JP6486415B2 - Improved structure of solar cell roof - Google Patents

Description

  The present invention relates to an improved structure of a solar cell roof, and more particularly to a roof assembly structure having both photovoltaic power generation and a waterproof effect.

  In the conventional method of attaching a solar panel to the roof, a frame having a beam installed on the top surface is installed on the roof, and the solar panel is fitted on the beam on the frame. However, when it rains, rainwater penetrates through the gaps between the solar panel and the base, and the gaps inside the base corrode day by day due to moisture. Remove all bases during maintenance. Not only does it have to be replaced, but it also leads to waste of building materials.

  In order to solve the above-described problem, Patent Document 1 discloses a waterproof structure for a solar panel that mainly includes a frame composed of a plurality of steel frames, and forms a plurality of grids on the top surface of the frame. In addition, a plurality of solar panels can be installed on the gantry, and further, a waterproof isolation layer composed of a laminated plate from which water does not bleed is provided below these solar panels to prevent rainwater from penetrating. Has achieved.

  However, in the above-described well-known technique, since the entire roof is covered with the mount, the waterproof isolation layer having a large area is required, and the waterproof isolation layer is plate-like, so that the area is large. The larger the size, the more difficult it is to maintain the flatness after construction.In addition, it is difficult not only to install a large-sized platform, but also the platform after it has been installed is easily corroded by long-term rain and wind. Since the frame must be removed from the roof, and the plane area of the frame and the waterproof isolation layer is large, it is difficult to control the degree of deformation such as warping. It is indirectly undesirably raised. For this reason, there is room for improving known techniques.

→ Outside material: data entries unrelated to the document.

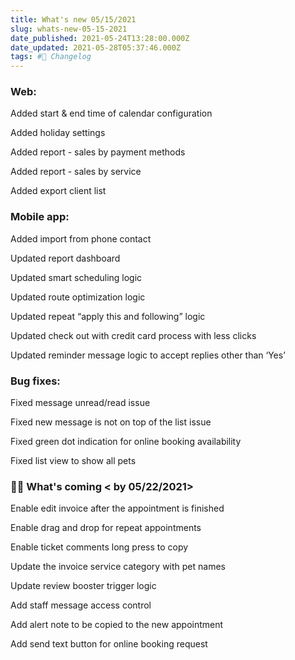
 ```yaml
---
title: What's new 05/15/2021
slug: whats-new-05-15-2021
date_published: 2021-05-24T13:28:00.000Z
date_updated: 2021-05-28T05:37:46.000Z
tags: #🚀 Changelog
---
```


### Web:

Added start & end time of calendar configuration

Added holiday settings

Added report - sales by payment methods

Added report - sales by service

Added export client list

### Mobile app:

Added import from phone contact

Updated report dashboard

Updated smart scheduling logic

Updated route optimization logic

Updated repeat “apply this and following” logic

Updated check out with credit card process with less clicks

Updated reminder message logic to accept replies other than ‘Yes’

### Bug fixes:

Fixed message unread/read issue

Fixed new message is not on top of the list issue

Fixed green dot indication for online booking availability

Fixed list view to show all pets

### 👨‍💻 What's coming < by 05/22/2021>

Enable edit invoice after the appointment is finished

Enable drag and drop for repeat appointments

Enable ticket comments long press to copy

Update the invoice service category with pet names

Update review booster trigger logic

Add staff message access control

Add alert note to be copied to the new appointment

Add send text button for online booking request
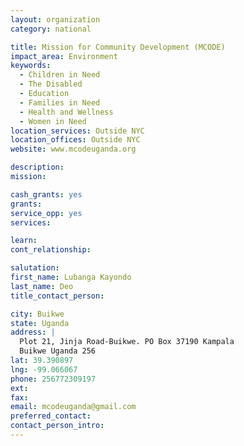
 ```yaml
---
layout: organization
category: national

title: Mission for Community Development (MCODE)
impact_area: Environment
keywords: 
  - Children in Need
  - The Disabled
  - Education
  - Families in Need
  - Health and Wellness
  - Women in Need
location_services: Outside NYC
location_offices: Outside NYC
website: www.mcodeuganda.org

description: 
mission: 

cash_grants: yes
grants: 
service_opp: yes
services: 

learn: 
cont_relationship: 

salutation: 
first_name: Lubanga Kayondo
last_name: Deo
title_contact_person: 

city: Buikwe
state: Uganda
address: |
  Plot 21, Jinja Road-Buikwe. PO Box 37190 Kampala  
  Buikwe Uganda 256
lat: 39.390897
lng: -99.066067
phone: 256772309197
ext: 
fax: 
email: mcodeuganda@gmail.com
preferred_contact: 
contact_person_intro: 
---
```

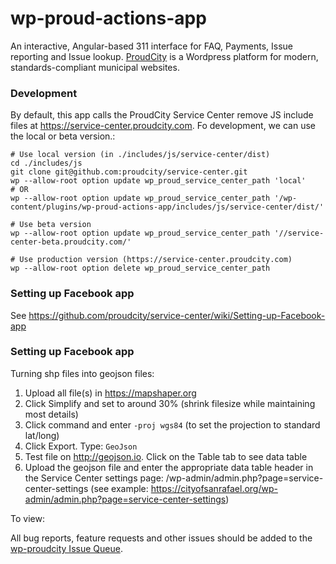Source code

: # wp-proud-actions-app
An interactive, Angular-based 311 interface for FAQ, Payments, Issue reporting and Issue lookup. [ProudCity](http://proudcity.com) is a Wordpress platform for modern, standards-compliant municipal websites.

### Development
By default, this app calls the ProudCity Service Center remove JS include files at https://service-center.proudcity.com.  Fo development,
we can use the local or beta version.:

```
# Use local version (in ./includes/js/service-center/dist)
cd ./includes/js
git clone git@github.com:proudcity/service-center.git
wp --allow-root option update wp_proud_service_center_path 'local'
# OR
wp --allow-root option update wp_proud_service_center_path '/wp-content/plugins/wp-proud-actions-app/includes/js/service-center/dist/'

# Use beta version
wp --allow-root option update wp_proud_service_center_path '//service-center-beta.proudcity.com/'

# Use production version (https://service-center.proudcity.com)
wp --allow-root option delete wp_proud_service_center_path
```

### Setting up Facebook app

See https://github.com/proudcity/service-center/wiki/Setting-up-Facebook-app

### Setting up Facebook app

Turning shp files into geojson files:
1. Upload all file(s) in https://mapshaper.org
2. Click Simplify and set to around 30% (shrink filesize while maintaining most details)
3. Click command and enter `-proj wgs84` (to set the projection to standard lat/long)
4. Click Export. Type: `GeoJson`
5. Test file on http://geojson.io. Click on the Table tab to see data table
6. Upload the geojson file and enter the appropriate data table header in the Service Center settings page: 
/wp-admin/admin.php?page=service-center-settings (see example: https://cityofsanrafael.org/wp-admin/admin.php?page=service-center-settings)



To view:

All bug reports, feature requests and other issues should be added to the [wp-proudcity Issue Queue](https://github.com/proudcity/wp-proudcity/issues).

Taiwan Patent Notice M464492

  The main object of the present invention is to solve the problem that the metal frame of the well-known technology mentioned above is not corroded because it is not waterproof, and that it is easily deformed by a large-area plate-like member and is difficult to construct. It is in.

  In order to achieve the above-mentioned object, the present invention provides an improved structure of a solar cell roof used for constructing a roof of a building, which is installed on the top surface of the building and arranged at a distance from each other. It includes a plurality of support modules, a plurality of solar cell modules constructed between two adjacent support modules, and a plurality of sandwiching modules. Each of the support modules includes two support parts, an intermediate part connected between the two support parts and closer to the top surface of the building than the two support parts, and two drainage parts. Each drainage portion is connected to one of the support portions away from the intermediate portion, a drainage slot connected to the support portion, and connected to the drainage slot and having the same height as each support portion. Including a partition. Both sides of each of the solar cell modules are respectively engaged with one of the support portions of the two support modules, and the solar cell modules are adjacent to each other between the two support modules. By covering one drainage part, the solar cell module, the drainage slot and the partition in the two drainage parts form a drainage path for flowing rainwater. Each sandwiching module is installed in one of these support modules and sandwiches the two solar cell modules on both sides of the adjacent support modules, and is installed so as to correspond to the intermediate portion of the support module. A fixing portion fixed on the intermediate portion, two extending portions extending from both ends of the fixing portion to the top surface positions of the two solar cell modules, and two suns from each extending portion. And two pressing portions that respectively extend along the top surface of the battery module and press the solar cell module.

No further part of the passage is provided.